Segment Start: DATA PROVIDED

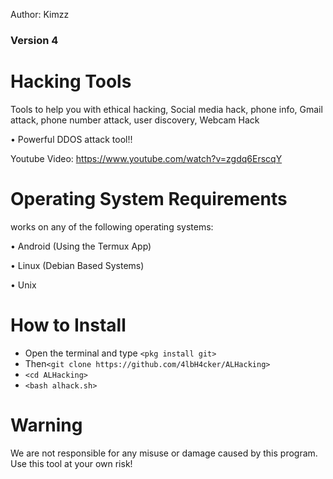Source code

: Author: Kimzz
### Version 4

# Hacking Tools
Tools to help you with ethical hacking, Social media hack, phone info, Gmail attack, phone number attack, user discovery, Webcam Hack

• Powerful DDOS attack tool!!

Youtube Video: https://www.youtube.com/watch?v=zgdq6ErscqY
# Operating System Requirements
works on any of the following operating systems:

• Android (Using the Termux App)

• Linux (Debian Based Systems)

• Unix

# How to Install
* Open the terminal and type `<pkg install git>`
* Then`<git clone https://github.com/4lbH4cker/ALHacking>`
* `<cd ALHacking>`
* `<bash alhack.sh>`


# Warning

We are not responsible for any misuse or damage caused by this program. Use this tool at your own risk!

Segment End: DATA PROVIDED
Segment Start: DATA PROVIDED

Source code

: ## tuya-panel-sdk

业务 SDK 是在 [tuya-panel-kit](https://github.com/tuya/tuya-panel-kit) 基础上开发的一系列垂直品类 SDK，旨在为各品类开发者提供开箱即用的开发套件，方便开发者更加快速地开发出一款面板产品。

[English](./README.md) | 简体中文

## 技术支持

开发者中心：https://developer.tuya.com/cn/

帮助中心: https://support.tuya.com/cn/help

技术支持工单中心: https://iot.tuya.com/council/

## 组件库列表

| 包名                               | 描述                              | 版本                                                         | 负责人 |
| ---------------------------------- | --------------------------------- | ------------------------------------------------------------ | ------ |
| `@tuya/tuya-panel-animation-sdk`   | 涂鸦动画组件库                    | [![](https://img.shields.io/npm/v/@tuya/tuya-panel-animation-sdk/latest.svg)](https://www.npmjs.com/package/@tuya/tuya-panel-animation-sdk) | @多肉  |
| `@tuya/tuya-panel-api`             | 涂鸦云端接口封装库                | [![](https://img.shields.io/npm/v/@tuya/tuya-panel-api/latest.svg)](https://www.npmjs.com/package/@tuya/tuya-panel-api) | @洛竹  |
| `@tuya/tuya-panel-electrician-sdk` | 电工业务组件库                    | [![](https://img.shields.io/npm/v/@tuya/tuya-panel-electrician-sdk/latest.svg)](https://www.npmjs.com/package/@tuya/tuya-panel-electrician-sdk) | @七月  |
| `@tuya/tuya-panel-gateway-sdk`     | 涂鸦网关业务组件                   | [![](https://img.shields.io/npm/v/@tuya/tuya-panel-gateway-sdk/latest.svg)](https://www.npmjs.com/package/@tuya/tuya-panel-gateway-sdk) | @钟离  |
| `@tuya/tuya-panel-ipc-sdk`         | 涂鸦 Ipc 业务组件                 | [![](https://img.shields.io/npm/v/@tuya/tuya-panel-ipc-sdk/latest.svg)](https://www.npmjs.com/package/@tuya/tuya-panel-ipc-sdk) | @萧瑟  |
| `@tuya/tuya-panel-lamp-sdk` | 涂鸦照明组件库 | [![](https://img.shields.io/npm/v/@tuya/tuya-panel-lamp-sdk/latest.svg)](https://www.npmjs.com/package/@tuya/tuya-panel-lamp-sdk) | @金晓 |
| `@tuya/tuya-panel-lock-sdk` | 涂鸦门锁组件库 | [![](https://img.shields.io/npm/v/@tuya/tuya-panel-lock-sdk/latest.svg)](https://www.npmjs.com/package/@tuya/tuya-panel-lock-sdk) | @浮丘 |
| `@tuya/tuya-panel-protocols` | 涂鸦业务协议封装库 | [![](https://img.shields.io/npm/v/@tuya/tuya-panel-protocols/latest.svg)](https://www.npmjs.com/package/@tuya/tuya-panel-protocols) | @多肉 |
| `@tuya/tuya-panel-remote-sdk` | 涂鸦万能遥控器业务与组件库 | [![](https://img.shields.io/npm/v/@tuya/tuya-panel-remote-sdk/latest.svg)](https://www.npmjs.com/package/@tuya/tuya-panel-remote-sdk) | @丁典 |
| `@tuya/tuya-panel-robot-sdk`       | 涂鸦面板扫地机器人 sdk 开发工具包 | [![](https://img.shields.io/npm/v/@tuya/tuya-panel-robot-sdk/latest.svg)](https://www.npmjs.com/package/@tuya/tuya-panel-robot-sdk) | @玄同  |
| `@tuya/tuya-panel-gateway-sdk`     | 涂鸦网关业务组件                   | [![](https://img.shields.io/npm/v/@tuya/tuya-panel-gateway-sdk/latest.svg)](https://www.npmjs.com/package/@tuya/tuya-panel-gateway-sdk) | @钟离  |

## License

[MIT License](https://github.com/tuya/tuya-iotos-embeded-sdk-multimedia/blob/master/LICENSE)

Segment End: DATA PROVIDED

== WHAT TO WORK ON ==
Looking at the entries above, say how many lines contain the word "attack". Only the number is wanted.

== RESULT OF THIS TASK ==
2